Algunos incluso llegaron incrédulos y otros terminaron la noche cantando y bailando en la Plaza de la Democracia, cuando ya los mayores se habían ido a descansar de aquella jornada patriótica que sin duda les hinchó el pecho de orgullo. “Hoy es un buen día para volver a creer en Costa Rica”, dijo alguien por ahí. Pensé lo mismo.
También se debe destacar a periodistas que, con clara inclinación hacia el chavismo, reconocieron el agrado por la educación y respeto que recibieron de los presentes, con una reiterada y desagradable excepción*. La cortesía y buena educación fueron la regla en esta enorme manifestación, a pesar de algunas provocaciones insignificantes y, ante todo, se demostró que la gente que defiende la democracia es gente sana mental y emocionalmente. Aunque no se puede negar que ante un arrogante machista siempre habrá jóvenes que reaccionen indignados.
Y algunos dirán: ¿qué se logra con este plantón por la democracia y de apoyo al Poder Judicial? Algo realmente poderoso: el Poder Judicial se siente ahora legitimado, validado y apoyado para actuar como le corresponde con base en la Ley y su independencia.

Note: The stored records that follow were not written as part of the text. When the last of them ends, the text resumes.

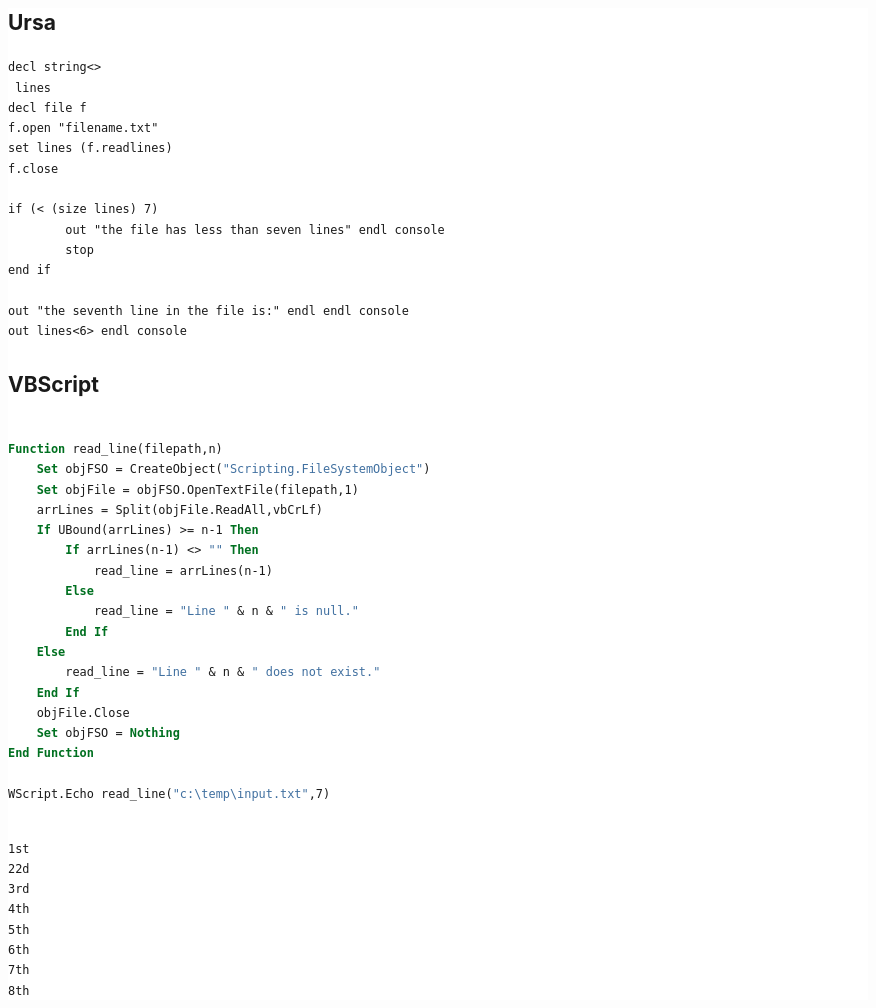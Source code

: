 

## Ursa


```ursa
decl string<>
 lines
decl file f
f.open "filename.txt"
set lines (f.readlines)
f.close

if (< (size lines) 7)
        out "the file has less than seven lines" endl console
        stop
end if

out "the seventh line in the file is:" endl endl console
out lines<6> endl console
```



## VBScript


```vb

Function read_line(filepath,n)
	Set objFSO = CreateObject("Scripting.FileSystemObject")
	Set objFile = objFSO.OpenTextFile(filepath,1)
	arrLines = Split(objFile.ReadAll,vbCrLf)
	If UBound(arrLines) >= n-1 Then
		If arrLines(n-1) <> "" Then
			read_line = arrLines(n-1)
		Else
			read_line = "Line " & n & " is null."
		End If
	Else
		read_line = "Line " & n & " does not exist."
	End If
	objFile.Close
	Set objFSO = Nothing
End Function

WScript.Echo read_line("c:\temp\input.txt",7)

```


```txt

1st
22d
3rd
4th
5th
6th
7th
8th

```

Ayer, en todas las comunidades, en la Plaza de la Democracia e incluso en un plantón virtual que se realizó para personas fuera del país o de zona alejadas, se le dijo al Poder Judicial “aquí estamos para apoyar su trabajo, no venimos a imponerles magistrados, venimos a respetar su independencia”. Y eso tendrá consecuencias en favor de la democracia y contra el ataque reiterado del chavismo en su ruta hacia la dictadura.
En conclusión, estuvimos frente al verdadero espíritu patriótico del costarricense, esa emoción que nos embarga cuando sabemos que las personas se están manifestando por un bien mayor, un bien para la colectividad y no solamente para los intereses personales y egoístas, ese tipo de intereses que normalmente cosecha el odio o, mejor dicho, que el odio intenta validar.
Fue un triunfo por la democracia, la independencia de poderes y estado social de derecho, pero fue ante un triunfo de la gente digna, decente y comprometida con la Patria real que nos forjaron nuestros abuelos y, hoy, todavía vive en nuestros corazones y en nuestra mente, no la patria minúscula del odio, la violencia, el ataque, la mentira y la farsa de un grupo que busca aprovecharse de la molestia popular.
*Sin incidentes, excepto por un atorrante chavista que se dice periodista y anda instigando e insultando en las manifestaciones opuestas e incluso pregunta en los programas de propaganda de los miércoles o en giras del Gobierno (las personas decentes saben quién es y cuál es su vulgar lenguaje, amigo de la ministra del Miccit, Paula Bogantes, así como de la presidenta Laura Fernández, según manifestaciones que han sido públicas).